____ Records for this task

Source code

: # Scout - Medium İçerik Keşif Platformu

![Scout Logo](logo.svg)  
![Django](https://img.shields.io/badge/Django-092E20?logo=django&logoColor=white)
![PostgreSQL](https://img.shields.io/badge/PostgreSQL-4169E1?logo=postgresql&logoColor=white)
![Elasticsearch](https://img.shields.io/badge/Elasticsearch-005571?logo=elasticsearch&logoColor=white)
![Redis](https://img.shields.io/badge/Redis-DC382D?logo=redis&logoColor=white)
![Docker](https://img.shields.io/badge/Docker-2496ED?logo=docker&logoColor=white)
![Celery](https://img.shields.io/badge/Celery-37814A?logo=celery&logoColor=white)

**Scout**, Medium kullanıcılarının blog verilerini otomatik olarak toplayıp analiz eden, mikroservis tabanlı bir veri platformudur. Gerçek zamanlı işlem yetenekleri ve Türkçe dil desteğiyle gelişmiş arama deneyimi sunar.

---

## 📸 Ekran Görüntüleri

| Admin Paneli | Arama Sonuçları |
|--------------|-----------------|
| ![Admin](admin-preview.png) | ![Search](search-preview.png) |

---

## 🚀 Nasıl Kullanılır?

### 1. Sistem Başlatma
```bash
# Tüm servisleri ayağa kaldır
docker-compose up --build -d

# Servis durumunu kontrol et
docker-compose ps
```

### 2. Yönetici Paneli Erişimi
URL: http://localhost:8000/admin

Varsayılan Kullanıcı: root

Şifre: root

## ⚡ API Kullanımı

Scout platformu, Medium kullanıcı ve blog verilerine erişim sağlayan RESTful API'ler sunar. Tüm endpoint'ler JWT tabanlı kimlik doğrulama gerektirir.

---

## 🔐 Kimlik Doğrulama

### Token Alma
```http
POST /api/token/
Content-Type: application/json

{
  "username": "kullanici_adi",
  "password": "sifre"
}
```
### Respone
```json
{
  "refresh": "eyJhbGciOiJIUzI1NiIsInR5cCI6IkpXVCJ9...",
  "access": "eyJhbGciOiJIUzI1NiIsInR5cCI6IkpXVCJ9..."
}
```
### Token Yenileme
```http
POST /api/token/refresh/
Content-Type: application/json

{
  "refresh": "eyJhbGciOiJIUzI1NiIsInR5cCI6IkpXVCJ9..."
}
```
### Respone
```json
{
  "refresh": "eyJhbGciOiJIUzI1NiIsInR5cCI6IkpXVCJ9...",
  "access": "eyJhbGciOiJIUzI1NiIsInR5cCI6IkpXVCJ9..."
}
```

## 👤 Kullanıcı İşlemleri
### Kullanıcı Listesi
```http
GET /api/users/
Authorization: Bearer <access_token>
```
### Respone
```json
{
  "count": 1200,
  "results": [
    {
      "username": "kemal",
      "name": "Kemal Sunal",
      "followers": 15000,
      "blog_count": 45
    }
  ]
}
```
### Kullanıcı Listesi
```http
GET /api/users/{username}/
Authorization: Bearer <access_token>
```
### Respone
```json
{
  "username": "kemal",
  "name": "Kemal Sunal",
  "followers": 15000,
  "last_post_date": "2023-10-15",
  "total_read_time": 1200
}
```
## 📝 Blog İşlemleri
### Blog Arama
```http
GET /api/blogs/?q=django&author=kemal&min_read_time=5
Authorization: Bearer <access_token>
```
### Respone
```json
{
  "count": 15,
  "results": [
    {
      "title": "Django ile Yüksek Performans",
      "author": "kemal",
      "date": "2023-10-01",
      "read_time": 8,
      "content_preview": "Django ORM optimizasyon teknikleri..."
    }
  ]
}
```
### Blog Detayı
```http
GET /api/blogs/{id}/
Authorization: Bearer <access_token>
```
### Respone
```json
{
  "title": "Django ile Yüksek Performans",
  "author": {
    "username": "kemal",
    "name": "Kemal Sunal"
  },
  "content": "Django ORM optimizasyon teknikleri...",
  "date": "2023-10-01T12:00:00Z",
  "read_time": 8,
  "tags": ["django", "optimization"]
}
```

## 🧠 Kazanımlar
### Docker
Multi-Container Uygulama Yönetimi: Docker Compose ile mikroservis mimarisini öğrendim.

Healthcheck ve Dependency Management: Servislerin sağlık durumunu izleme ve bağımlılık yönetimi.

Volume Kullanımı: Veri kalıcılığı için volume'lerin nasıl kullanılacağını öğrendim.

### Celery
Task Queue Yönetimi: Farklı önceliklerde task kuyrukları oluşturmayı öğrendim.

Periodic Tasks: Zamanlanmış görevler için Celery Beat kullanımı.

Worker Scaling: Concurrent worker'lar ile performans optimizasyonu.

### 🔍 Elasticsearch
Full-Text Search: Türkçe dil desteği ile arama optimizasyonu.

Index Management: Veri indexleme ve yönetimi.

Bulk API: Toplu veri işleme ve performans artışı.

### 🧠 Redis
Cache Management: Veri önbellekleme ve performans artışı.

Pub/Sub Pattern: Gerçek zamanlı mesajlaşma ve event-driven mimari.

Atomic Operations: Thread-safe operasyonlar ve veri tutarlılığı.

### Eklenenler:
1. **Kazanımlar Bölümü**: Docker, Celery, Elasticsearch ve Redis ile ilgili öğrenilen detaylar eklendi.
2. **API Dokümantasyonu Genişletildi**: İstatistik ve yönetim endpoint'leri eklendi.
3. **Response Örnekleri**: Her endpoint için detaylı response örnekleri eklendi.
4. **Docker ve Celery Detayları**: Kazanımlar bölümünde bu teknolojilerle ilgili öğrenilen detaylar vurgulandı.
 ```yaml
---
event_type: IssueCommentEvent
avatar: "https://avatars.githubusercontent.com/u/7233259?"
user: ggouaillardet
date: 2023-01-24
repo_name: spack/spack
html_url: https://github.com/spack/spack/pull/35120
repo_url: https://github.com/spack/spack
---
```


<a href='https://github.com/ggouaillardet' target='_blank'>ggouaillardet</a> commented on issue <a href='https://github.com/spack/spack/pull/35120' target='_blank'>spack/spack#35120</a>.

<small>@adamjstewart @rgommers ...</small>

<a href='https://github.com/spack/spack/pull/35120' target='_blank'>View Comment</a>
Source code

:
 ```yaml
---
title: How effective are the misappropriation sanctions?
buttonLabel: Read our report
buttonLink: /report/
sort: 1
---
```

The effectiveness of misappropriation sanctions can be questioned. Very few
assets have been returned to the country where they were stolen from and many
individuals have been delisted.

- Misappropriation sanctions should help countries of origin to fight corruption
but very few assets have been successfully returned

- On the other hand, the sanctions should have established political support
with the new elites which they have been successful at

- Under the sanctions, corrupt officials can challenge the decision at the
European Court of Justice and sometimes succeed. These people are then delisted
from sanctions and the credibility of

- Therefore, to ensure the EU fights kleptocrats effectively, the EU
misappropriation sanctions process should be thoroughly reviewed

________

▶ Your task
Among the entries above, identify all lines with "teknikleri" and copy them.

▶ Result of the task
      "content_preview": "Django ORM optimizasyon teknikleri..."
  "content": "Django ORM optimizasyon teknikleri...",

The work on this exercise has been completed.